Retail sales — a key indicator of domestic consumer activity — grew 18.4 percent year-on-year, Chinese National Bureau of Statistics data showed.
The reading was short of the 21.9 percent forecast in a survey of economists by Bloomberg, even as shoppers and diners returned to malls and restaurants.
Photo: EPA-EFE
Industrial production rose 5.6 percent, but was off 0.5 percentage points from March, while fixed-asset investments in the first four months of the year increased 4.7 percent, below the 5.7 percent forecast, as debt-laden local governments were forced to cut back on big infrastructure projects.
Unemployment among China’s urban 16-to-24-year-olds reached a record high of 20 percent last month, as the services sector was slow to absorb millions of rural migrants flocking to cities. Overall urban unemployment slipped to 5.2 percent, from 5.3 percent in March.
“The recovery of demand is still insufficient,” Chinese National Bureau of Statistics spokesperson Fu Linghui (傅令輝) told a news conference. “External demand has weakened” and exporters face a “complex and severe” environment.

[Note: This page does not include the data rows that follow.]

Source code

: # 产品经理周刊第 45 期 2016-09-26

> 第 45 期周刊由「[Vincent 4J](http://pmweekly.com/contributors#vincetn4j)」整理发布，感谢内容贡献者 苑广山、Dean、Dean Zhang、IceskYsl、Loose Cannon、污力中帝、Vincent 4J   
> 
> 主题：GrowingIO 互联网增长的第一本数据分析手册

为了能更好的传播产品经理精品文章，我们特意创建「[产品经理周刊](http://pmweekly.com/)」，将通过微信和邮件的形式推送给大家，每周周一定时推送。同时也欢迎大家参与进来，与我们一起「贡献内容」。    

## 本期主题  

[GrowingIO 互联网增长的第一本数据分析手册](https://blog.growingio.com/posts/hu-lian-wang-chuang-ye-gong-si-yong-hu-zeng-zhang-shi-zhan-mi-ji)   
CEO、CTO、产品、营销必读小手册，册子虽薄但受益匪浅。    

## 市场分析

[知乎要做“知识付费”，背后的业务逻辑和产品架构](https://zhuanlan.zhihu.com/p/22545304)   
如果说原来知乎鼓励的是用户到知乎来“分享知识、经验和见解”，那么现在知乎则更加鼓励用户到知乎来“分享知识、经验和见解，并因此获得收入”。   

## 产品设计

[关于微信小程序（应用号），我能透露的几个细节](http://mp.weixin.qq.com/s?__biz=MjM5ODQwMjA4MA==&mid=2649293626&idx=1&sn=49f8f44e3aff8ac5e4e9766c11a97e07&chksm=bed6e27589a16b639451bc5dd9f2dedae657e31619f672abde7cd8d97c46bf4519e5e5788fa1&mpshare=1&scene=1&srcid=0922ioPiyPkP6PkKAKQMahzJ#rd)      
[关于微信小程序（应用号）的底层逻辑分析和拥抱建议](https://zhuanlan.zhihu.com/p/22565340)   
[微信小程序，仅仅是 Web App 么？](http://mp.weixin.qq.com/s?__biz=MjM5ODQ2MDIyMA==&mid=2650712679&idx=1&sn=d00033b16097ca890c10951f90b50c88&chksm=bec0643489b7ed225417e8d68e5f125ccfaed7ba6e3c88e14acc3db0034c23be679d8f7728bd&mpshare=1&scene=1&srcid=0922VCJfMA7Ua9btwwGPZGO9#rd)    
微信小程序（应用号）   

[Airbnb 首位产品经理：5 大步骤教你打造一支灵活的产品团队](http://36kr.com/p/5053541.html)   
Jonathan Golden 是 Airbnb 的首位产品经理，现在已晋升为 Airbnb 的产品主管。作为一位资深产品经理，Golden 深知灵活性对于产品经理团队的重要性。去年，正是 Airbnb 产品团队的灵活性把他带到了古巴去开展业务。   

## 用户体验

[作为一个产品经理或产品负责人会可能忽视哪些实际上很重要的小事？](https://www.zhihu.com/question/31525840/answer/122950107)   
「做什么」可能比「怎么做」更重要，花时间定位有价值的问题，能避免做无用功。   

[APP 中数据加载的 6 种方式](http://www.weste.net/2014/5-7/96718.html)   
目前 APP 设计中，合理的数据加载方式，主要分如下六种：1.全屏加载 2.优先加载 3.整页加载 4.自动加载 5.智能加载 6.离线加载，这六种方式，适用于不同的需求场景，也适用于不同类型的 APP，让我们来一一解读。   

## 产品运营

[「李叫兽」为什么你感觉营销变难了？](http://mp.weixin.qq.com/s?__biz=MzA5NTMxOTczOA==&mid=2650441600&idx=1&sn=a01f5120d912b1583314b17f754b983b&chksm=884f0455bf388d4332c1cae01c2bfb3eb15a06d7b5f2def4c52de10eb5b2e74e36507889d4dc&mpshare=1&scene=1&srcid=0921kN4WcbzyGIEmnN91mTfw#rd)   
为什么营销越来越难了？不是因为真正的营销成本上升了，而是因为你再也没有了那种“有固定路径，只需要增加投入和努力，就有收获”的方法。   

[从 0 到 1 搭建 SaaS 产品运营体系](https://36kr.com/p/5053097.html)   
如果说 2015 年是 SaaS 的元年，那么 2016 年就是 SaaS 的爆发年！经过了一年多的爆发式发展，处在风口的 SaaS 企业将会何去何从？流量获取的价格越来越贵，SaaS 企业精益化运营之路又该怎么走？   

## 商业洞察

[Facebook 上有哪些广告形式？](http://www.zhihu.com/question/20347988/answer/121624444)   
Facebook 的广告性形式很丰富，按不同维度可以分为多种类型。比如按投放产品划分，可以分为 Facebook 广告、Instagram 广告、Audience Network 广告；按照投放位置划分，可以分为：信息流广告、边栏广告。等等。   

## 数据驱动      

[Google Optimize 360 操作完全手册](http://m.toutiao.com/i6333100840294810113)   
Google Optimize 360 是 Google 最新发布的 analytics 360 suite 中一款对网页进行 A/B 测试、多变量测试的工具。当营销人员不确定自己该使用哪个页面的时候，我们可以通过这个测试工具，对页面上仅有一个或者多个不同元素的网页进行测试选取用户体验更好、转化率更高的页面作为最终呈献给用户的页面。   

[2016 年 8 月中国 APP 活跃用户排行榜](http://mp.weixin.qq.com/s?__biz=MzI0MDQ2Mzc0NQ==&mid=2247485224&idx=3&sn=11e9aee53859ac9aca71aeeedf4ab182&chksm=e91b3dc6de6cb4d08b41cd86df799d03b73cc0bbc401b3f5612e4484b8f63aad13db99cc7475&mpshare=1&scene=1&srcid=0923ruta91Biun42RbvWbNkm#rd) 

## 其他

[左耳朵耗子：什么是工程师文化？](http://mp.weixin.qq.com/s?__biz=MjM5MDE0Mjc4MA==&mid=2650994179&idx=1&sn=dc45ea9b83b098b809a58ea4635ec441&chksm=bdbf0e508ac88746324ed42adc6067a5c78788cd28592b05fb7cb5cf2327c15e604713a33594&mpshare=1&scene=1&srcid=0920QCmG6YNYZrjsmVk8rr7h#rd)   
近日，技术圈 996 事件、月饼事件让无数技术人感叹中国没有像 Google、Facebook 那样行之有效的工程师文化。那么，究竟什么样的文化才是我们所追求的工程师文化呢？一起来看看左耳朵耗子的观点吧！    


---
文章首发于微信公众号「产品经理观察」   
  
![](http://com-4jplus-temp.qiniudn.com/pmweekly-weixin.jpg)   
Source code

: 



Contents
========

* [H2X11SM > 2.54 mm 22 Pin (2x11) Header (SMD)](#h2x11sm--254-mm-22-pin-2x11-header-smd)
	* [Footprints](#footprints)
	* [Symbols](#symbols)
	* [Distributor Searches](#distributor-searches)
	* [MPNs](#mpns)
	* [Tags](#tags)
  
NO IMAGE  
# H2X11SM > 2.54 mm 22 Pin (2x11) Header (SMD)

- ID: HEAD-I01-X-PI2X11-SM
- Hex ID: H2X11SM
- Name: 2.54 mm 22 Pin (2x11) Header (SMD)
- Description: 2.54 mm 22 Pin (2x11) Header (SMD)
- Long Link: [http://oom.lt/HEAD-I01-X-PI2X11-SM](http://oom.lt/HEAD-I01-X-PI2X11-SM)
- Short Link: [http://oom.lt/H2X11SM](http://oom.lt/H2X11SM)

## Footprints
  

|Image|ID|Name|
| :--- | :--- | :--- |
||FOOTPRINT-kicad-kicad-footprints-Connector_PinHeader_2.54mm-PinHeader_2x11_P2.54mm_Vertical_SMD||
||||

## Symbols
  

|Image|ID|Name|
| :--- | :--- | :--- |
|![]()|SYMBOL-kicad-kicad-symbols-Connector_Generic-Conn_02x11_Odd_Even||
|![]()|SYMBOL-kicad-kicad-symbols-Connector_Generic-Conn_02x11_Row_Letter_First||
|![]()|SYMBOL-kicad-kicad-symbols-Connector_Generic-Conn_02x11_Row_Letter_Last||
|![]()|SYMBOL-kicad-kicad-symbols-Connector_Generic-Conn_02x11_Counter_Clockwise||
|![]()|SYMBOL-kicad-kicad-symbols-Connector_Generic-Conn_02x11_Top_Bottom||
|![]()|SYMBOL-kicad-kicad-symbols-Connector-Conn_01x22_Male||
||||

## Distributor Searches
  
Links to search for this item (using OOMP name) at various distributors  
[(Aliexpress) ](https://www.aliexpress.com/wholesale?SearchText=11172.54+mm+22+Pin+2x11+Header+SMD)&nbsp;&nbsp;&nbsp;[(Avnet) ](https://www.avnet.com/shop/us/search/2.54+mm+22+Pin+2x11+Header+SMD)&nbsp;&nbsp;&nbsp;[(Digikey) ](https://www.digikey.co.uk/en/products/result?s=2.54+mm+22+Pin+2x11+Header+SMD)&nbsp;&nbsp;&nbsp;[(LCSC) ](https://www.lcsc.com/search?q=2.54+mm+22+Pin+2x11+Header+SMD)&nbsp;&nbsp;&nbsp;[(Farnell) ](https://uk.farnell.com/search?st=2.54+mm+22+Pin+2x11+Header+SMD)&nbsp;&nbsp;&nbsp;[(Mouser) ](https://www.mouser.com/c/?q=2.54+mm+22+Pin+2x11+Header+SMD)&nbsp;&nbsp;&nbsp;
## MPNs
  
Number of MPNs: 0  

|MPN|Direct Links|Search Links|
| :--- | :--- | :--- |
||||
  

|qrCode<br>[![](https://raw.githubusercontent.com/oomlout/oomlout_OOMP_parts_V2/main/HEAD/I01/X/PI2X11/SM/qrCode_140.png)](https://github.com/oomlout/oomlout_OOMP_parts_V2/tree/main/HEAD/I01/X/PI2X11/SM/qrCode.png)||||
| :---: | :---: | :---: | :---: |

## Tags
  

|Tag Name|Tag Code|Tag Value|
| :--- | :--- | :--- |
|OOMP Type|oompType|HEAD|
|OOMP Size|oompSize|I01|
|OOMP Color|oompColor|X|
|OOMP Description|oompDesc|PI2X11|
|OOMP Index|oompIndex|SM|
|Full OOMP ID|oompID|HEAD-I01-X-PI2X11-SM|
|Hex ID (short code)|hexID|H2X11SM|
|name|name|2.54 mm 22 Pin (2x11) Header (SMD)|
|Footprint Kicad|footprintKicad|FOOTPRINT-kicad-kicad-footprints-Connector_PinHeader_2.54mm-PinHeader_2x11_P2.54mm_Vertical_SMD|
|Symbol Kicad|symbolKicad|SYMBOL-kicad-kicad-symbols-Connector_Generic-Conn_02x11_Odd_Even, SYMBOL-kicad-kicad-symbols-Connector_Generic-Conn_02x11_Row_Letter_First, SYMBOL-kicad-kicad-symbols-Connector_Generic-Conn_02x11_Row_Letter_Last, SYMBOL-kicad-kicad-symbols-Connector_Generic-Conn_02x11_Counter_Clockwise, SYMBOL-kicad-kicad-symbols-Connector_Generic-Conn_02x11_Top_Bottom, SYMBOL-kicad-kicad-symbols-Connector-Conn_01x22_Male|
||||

“The bulk of China’s rebound is now behind us,” Capital Economics Ltd said in a report. “The challenging global picture will prevent much pick-up in Chinese exports.”
Low domestic demand despite low inflation has slowed China’s economic recovery.
Beijing has set a growth target of about 5 percent this year, the lowest goal in decades, with Chinese Premier Li Qiang (李強) warning it “will be no easy task.”
“The growth target for this year is set at a low level, which leaves room for the government to wait and see,” Pinpoint Asset Management Ltd (保銀私募基金管理) chief economist Zhang Zhiwei (張智威) said.
China’s central bank on Monday said that the world’s second-largest economy was not on course to suffer from deflation, after data showed consumer prices edged up just 0.1 percent year-on-year last month, the slowest rate recorded since 2021.